The problem:
Once the images are set aside, return every entry exactly.

Items from a data source
- - - - - - -

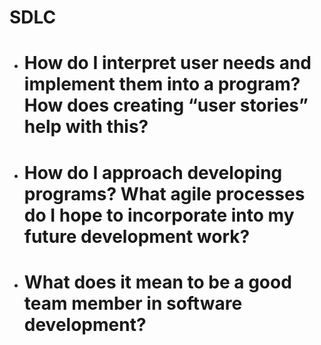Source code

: # SDLC
* # How do I interpret user needs and implement them into a program? How does creating “user stories” help with this?
* # How do I approach developing programs? What agile processes do I hope to incorporate into my future development work?
* # What does it mean to be a good team member in software development?
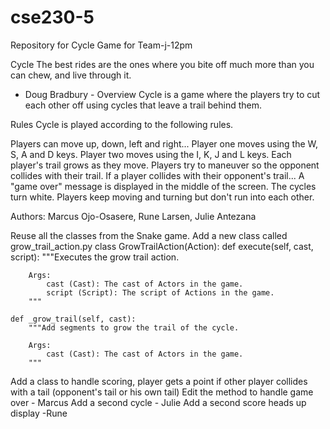 # cse230-5

Repository for Cycle Game for Team-j-12pm

Cycle
The best rides are the ones where you
bite off much more than you can chew,
and live through it.

- Doug Bradbury -
  Overview
  Cycle is a game where the players try to cut each other off using cycles that leave a trail behind them.

Rules
Cycle is played according to the following rules.

Players can move up, down, left and right...
Player one moves using the W, S, A and D keys.
Player two moves using the I, K, J and L keys.
Each player's trail grows as they move.
Players try to maneuver so the opponent collides with their trail.
If a player collides with their opponent's trail...
A "game over" message is displayed in the middle of the screen.
The cycles turn white.
Players keep moving and turning but don't run into each other.

Authors: Marcus Ojo-Osasere, Rune Larsen, Julie Antezana

Reuse all the classes from the Snake game.
Add a new class called grow_trail_action.py
class GrowTrailAction(Action):
def execute(self, cast, script):
"""Executes the grow trail action.

        Args:
            cast (Cast): The cast of Actors in the game.
            script (Script): The script of Actions in the game.
        """

    def _grow_trail(self, cast):
        """Add segments to grow the trail of the cycle.

        Args:
            cast (Cast): The cast of Actors in the game.
        """

Add a class to handle scoring, player gets a point if other player collides with a tail (opponent's tail or his own tail)
Edit the method to handle game over - Marcus
Add a second cycle - Julie
Add a second score heads up display -Rune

- - - - - - -

Response box:
Source code

: # SDLC
* # How do I interpret user needs and implement them into a program? How does creating “user stories” help with this?
* # How do I approach developing programs? What agile processes do I hope to incorporate into my future development work?
* # What does it mean to be a good team member in software development?
 # cse230-5

Repository for Cycle Game for Team-j-12pm

Cycle
The best rides are the ones where you
bite off much more than you can chew,
and live through it.

- Doug Bradbury -
  Overview
  Cycle is a game where the players try to cut each other off using cycles that leave a trail behind them.

Rules
Cycle is played according to the following rules.

Players can move up, down, left and right...
Player one moves using the W, S, A and D keys.
Player two moves using the I, K, J and L keys.
Each player's trail grows as they move.
Players try to maneuver so the opponent collides with their trail.
If a player collides with their opponent's trail...
A "game over" message is displayed in the middle of the screen.
The cycles turn white.
Players keep moving and turning but don't run into each other.

Authors: Marcus Ojo-Osasere, Rune Larsen, Julie Antezana

Reuse all the classes from the Snake game.
Add a new class called grow_trail_action.py
class GrowTrailAction(Action):
def execute(self, cast, script):
"""Executes the grow trail action.

        Args:
            cast (Cast): The cast of Actors in the game.
            script (Script): The script of Actions in the game.
        """

    def _grow_trail(self, cast):
        """Add segments to grow the trail of the cycle.

        Args:
            cast (Cast): The cast of Actors in the game.
        """

Add a class to handle scoring, player gets a point if other player collides with a tail (opponent's tail or his own tail)
Edit the method to handle game over - Marcus
Add a second cycle - Julie
Add a second score heads up display -Rune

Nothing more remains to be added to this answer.